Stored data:
◆ ◆ ◆

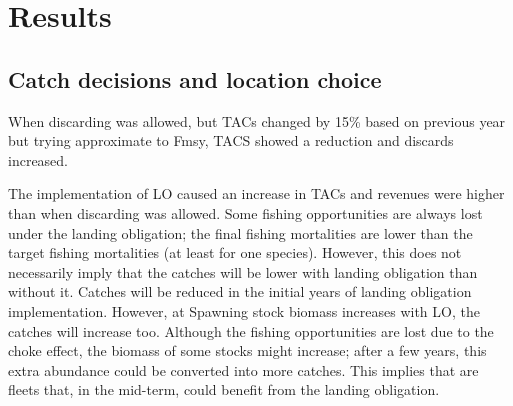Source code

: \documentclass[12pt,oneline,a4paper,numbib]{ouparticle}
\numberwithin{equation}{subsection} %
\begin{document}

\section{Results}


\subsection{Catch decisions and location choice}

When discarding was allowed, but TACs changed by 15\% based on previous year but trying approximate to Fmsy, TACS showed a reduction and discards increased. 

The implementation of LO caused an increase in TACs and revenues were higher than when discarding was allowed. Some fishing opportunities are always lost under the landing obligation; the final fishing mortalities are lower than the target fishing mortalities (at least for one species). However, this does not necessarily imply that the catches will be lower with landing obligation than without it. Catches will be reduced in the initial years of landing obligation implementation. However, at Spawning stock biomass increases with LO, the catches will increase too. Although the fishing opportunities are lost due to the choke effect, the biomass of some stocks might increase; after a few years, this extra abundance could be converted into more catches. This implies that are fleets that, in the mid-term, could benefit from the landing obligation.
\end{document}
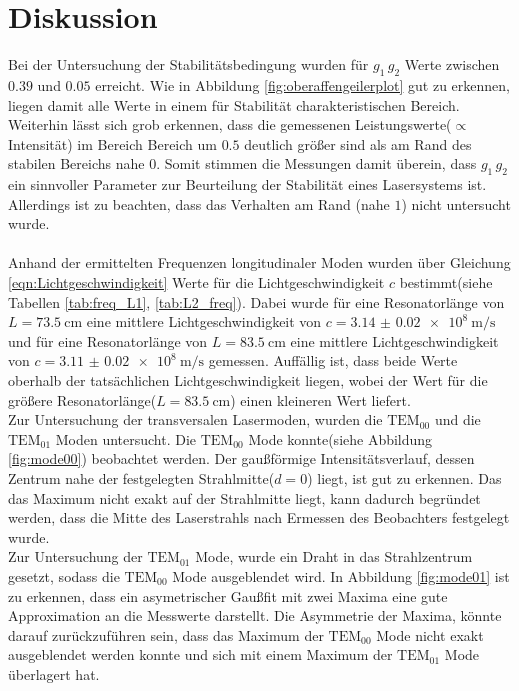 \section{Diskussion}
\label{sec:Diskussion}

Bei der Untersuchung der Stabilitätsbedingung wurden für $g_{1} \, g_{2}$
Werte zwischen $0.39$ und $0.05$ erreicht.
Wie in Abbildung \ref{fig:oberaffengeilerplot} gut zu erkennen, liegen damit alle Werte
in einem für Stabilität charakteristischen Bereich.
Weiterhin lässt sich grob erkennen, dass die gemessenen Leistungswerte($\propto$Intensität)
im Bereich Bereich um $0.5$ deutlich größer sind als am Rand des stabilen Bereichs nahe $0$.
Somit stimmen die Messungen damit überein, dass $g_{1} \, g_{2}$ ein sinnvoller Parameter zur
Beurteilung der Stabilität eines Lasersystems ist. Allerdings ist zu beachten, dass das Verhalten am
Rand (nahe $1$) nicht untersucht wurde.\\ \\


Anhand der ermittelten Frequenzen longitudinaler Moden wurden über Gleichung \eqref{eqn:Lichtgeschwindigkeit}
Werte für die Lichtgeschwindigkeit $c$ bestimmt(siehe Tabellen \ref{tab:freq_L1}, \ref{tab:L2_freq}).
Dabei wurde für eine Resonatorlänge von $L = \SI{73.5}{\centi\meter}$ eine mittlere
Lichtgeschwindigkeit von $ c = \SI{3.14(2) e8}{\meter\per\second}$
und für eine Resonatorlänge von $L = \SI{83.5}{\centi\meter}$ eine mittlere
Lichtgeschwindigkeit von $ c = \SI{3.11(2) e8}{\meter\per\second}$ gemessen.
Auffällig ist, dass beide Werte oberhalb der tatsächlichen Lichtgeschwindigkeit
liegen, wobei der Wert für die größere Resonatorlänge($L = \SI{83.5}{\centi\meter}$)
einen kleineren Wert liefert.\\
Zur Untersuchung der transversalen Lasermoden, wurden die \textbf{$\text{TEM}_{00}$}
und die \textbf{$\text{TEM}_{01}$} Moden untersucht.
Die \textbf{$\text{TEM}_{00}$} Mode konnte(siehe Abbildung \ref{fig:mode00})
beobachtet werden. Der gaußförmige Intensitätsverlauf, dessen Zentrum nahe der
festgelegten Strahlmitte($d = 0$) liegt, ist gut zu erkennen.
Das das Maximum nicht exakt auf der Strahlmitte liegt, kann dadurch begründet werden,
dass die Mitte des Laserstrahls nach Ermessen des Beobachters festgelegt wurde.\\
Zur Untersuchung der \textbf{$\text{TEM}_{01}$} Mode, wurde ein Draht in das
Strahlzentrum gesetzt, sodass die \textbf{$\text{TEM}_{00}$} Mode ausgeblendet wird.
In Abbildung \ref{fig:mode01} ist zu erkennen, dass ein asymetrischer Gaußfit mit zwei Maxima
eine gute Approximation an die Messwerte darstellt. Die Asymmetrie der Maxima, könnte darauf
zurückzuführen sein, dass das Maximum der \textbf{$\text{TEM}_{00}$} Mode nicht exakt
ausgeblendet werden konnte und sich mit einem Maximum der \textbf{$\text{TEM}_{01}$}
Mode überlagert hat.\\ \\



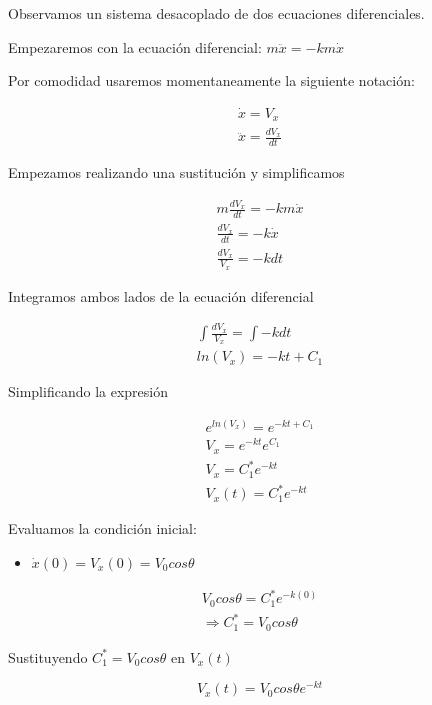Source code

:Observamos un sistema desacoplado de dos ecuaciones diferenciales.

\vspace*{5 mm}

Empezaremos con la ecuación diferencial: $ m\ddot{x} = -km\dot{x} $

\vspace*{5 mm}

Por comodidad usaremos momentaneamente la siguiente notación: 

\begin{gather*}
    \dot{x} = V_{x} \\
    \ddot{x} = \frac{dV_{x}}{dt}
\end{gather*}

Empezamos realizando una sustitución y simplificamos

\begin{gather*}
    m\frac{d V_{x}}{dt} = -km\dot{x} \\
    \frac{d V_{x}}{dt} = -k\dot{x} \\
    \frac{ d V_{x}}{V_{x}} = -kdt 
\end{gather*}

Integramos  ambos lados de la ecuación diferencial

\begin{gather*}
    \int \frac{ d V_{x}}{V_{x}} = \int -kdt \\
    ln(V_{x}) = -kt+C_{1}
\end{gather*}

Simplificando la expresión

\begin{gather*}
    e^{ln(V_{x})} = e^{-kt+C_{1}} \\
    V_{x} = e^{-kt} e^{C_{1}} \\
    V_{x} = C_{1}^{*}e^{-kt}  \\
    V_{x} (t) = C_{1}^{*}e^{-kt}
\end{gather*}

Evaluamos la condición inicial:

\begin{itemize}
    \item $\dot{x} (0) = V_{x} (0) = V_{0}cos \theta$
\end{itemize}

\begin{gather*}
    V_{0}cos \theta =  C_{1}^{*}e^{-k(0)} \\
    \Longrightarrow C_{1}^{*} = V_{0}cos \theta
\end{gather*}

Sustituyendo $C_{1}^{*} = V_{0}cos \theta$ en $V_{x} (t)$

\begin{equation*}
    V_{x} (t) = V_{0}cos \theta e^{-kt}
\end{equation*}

◆ ◆ ◆

EXERCISE DETAILS: An exact copy of all entries is needed, with no pictures in it.

ANSWER TO THE EXERCISE:
Source code

: \documentclass[12pt,oneline,a4paper,numbib]{ouparticle}
\numberwithin{equation}{subsection} %
\begin{document}

\section{Results}


\subsection{Catch decisions and location choice}

When discarding was allowed, but TACs changed by 15\% based on previous year but trying approximate to Fmsy, TACS showed a reduction and discards increased. 

The implementation of LO caused an increase in TACs and revenues were higher than when discarding was allowed. Some fishing opportunities are always lost under the landing obligation; the final fishing mortalities are lower than the target fishing mortalities (at least for one species). However, this does not necessarily imply that the catches will be lower with landing obligation than without it. Catches will be reduced in the initial years of landing obligation implementation. However, at Spawning stock biomass increases with LO, the catches will increase too. Although the fishing opportunities are lost due to the choke effect, the biomass of some stocks might increase; after a few years, this extra abundance could be converted into more catches. This implies that are fleets that, in the mid-term, could benefit from the landing obligation.
\end{document}
 \section{Diskussion}
\label{sec:Diskussion}

Bei der Untersuchung der Stabilitätsbedingung wurden für $g_{1} \, g_{2}$
Werte zwischen $0.39$ und $0.05$ erreicht.
Wie in Abbildung \ref{fig:oberaffengeilerplot} gut zu erkennen, liegen damit alle Werte
in einem für Stabilität charakteristischen Bereich.
Weiterhin lässt sich grob erkennen, dass die gemessenen Leistungswerte($\propto$Intensität)
im Bereich Bereich um $0.5$ deutlich größer sind als am Rand des stabilen Bereichs nahe $0$.
Somit stimmen die Messungen damit überein, dass $g_{1} \, g_{2}$ ein sinnvoller Parameter zur
Beurteilung der Stabilität eines Lasersystems ist. Allerdings ist zu beachten, dass das Verhalten am
Rand (nahe $1$) nicht untersucht wurde.\\ \\


Anhand der ermittelten Frequenzen longitudinaler Moden wurden über Gleichung \eqref{eqn:Lichtgeschwindigkeit}
Werte für die Lichtgeschwindigkeit $c$ bestimmt(siehe Tabellen \ref{tab:freq_L1}, \ref{tab:L2_freq}).
Dabei wurde für eine Resonatorlänge von $L = \SI{73.5}{\centi\meter}$ eine mittlere
Lichtgeschwindigkeit von $ c = \SI{3.14(2) e8}{\meter\per\second}$
und für eine Resonatorlänge von $L = \SI{83.5}{\centi\meter}$ eine mittlere
Lichtgeschwindigkeit von $ c = \SI{3.11(2) e8}{\meter\per\second}$ gemessen.
Auffällig ist, dass beide Werte oberhalb der tatsächlichen Lichtgeschwindigkeit
liegen, wobei der Wert für die größere Resonatorlänge($L = \SI{83.5}{\centi\meter}$)
einen kleineren Wert liefert.\\
Zur Untersuchung der transversalen Lasermoden, wurden die \textbf{$\text{TEM}_{00}$}
und die \textbf{$\text{TEM}_{01}$} Moden untersucht.
Die \textbf{$\text{TEM}_{00}$} Mode konnte(siehe Abbildung \ref{fig:mode00})
beobachtet werden. Der gaußförmige Intensitätsverlauf, dessen Zentrum nahe der
festgelegten Strahlmitte($d = 0$) liegt, ist gut zu erkennen.
Das das Maximum nicht exakt auf der Strahlmitte liegt, kann dadurch begründet werden,
dass die Mitte des Laserstrahls nach Ermessen des Beobachters festgelegt wurde.\\
Zur Untersuchung der \textbf{$\text{TEM}_{01}$} Mode, wurde ein Draht in das
Strahlzentrum gesetzt, sodass die \textbf{$\text{TEM}_{00}$} Mode ausgeblendet wird.
In Abbildung \ref{fig:mode01} ist zu erkennen, dass ein asymetrischer Gaußfit mit zwei Maxima
eine gute Approximation an die Messwerte darstellt. Die Asymmetrie der Maxima, könnte darauf
zurückzuführen sein, dass das Maximum der \textbf{$\text{TEM}_{00}$} Mode nicht exakt
ausgeblendet werden konnte und sich mit einem Maximum der \textbf{$\text{TEM}_{01}$}
Mode überlagert hat.\\ \\



Source code

:Observamos un sistema desacoplado de dos ecuaciones diferenciales.

\vspace*{5 mm}

Empezaremos con la ecuación diferencial: $ m\ddot{x} = -km\dot{x} $

\vspace*{5 mm}

Por comodidad usaremos momentaneamente la siguiente notación: 

\begin{gather*}
    \dot{x} = V_{x} \\
    \ddot{x} = \frac{dV_{x}}{dt}
\end{gather*}

Empezamos realizando una sustitución y simplificamos

\begin{gather*}
    m\frac{d V_{x}}{dt} = -km\dot{x} \\
    \frac{d V_{x}}{dt} = -k\dot{x} \\
    \frac{ d V_{x}}{V_{x}} = -kdt 
\end{gather*}

Integramos  ambos lados de la ecuación diferencial

\begin{gather*}
    \int \frac{ d V_{x}}{V_{x}} = \int -kdt \\
    ln(V_{x}) = -kt+C_{1}
\end{gather*}

Simplificando la expresión

\begin{gather*}
    e^{ln(V_{x})} = e^{-kt+C_{1}} \\
    V_{x} = e^{-kt} e^{C_{1}} \\
    V_{x} = C_{1}^{*}e^{-kt}  \\
    V_{x} (t) = C_{1}^{*}e^{-kt}
\end{gather*}

Evaluamos la condición inicial:

\begin{itemize}
    \item $\dot{x} (0) = V_{x} (0) = V_{0}cos \theta$
\end{itemize}

\begin{gather*}
    V_{0}cos \theta =  C_{1}^{*}e^{-k(0)} \\
    \Longrightarrow C_{1}^{*} = V_{0}cos \theta
\end{gather*}

Sustituyendo $C_{1}^{*} = V_{0}cos \theta$ en $V_{x} (t)$

\begin{equation*}
    V_{x} (t) = V_{0}cos \theta e^{-kt}
\end{equation*}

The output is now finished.